[GNC-dev] Register Documentation Improvements (was Re: [GNC] Column widths again)

David T. sunfish62 at yahoo.com
Thu Aug 23 17:44:26 EDT 2018


Hmm.

Let me see if I understand this correctly. You’re saying that I could make edits on my own forked copy of gnucash-docs, save those changes, and get them to the official gnucash-docs *all from the github website*?

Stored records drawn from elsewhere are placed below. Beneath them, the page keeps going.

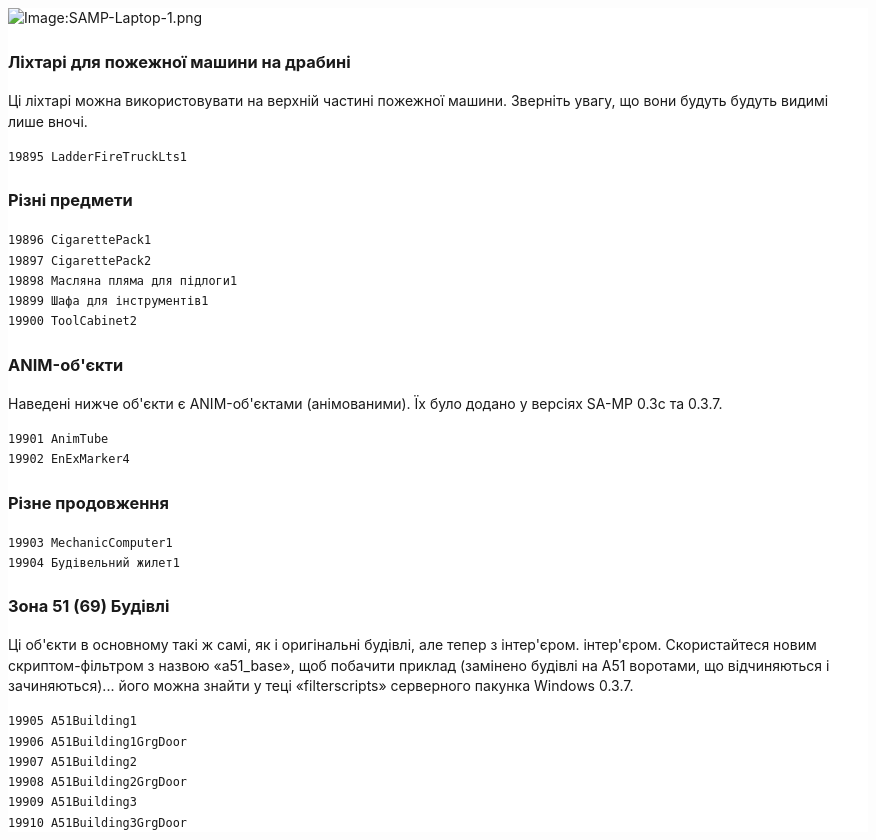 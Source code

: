 ![Image:SAMP-Laptop-1.png](/images/objects/SAMP-Laptop-1.png)

### **Ліхтарі для пожежної машини на драбині**

Ці ліхтарі можна використовувати на верхній частині пожежної машини. Зверніть увагу, що вони будуть
будуть видимі лише вночі.

```
19895 LadderFireTruckLts1
```

### **Різні предмети**

```
19896 CigarettePack1
19897 CigarettePack2
19898 Масляна пляма для підлоги1
19899 Шафа для інструментів1
19900 ToolCabinet2
```

### **ANIM-об'єкти**

Наведені нижче об'єкти є ANIM-об'єктами (анімованими). Їх було додано у версіях SA-MP 0.3c
та 0.3.7.

```
19901 AnimTube
19902 EnExMarker4
```

### **Різне продовження**

```
19903 MechanicComputer1
19904 Будівельний жилет1
```

### **Зона 51 (69) Будівлі**

Ці об'єкти в основному такі ж самі, як і оригінальні будівлі, але тепер з інтер'єром.
інтер'єром. Скористайтеся новим скриптом-фільтром з назвою «a51_base», щоб побачити приклад (замінено
будівлі на A51 воротами, що відчиняються і зачиняються)... його можна знайти у
теці «filterscripts» серверного пакунка Windows 0.3.7.

```
19905 A51Building1
19906 A51Building1GrgDoor
19907 A51Building2
19908 A51Building2GrgDoor
19909 A51Building3
19910 A51Building3GrgDoor
```
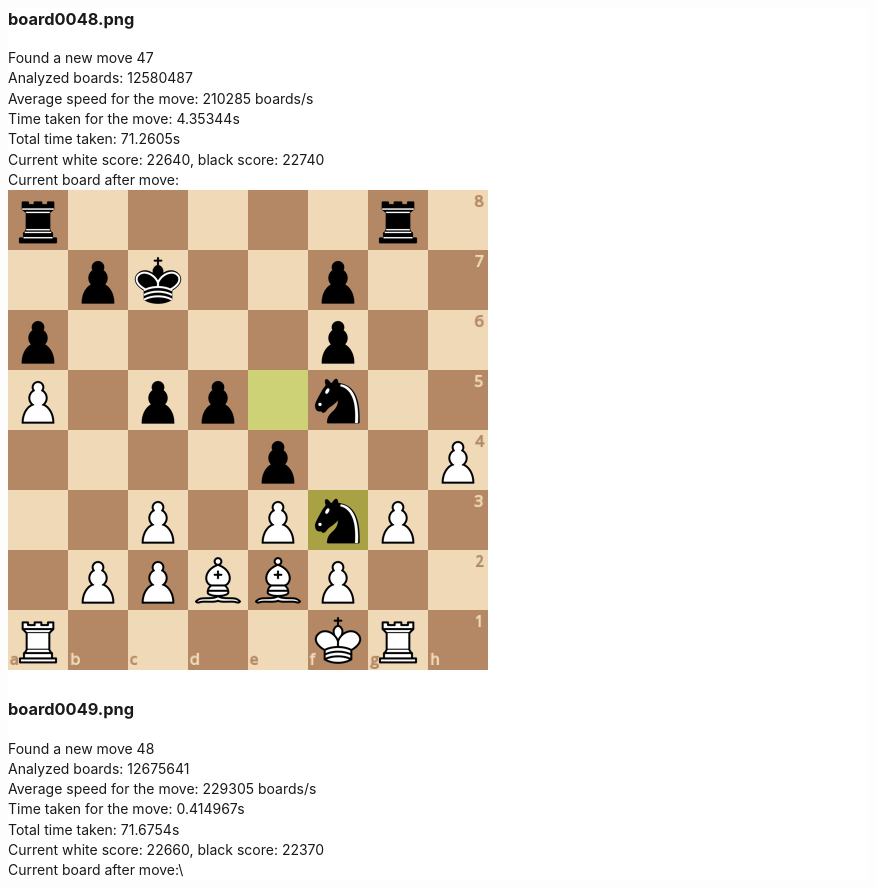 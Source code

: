 ### board0048.png

Found a new move 47\
Analyzed boards: 12580487\
Average speed for the move: 210285 boards/s\
Time taken for the move: 4.35344s\
Total time taken: 71.2605s\
Current white score: 22640, black score: 22740\
Current board after move:\
![board0048.png](images/board0048.png)

### board0049.png

Found a new move 48\
Analyzed boards: 12675641\
Average speed for the move: 229305 boards/s\
Time taken for the move: 0.414967s\
Total time taken: 71.6754s\
Current white score: 22660, black score: 22370\
Current board after move:\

*If* I understand it correctly, then this would be a big improvement from my perspective. After all, I’ve never objected to adding the obscure codes; it’s always been getting the changes in. It does sound promising, but I hesitate to take it on, simply because at this point, I am a trained hamster who knows how to get a result in one way and one way only. 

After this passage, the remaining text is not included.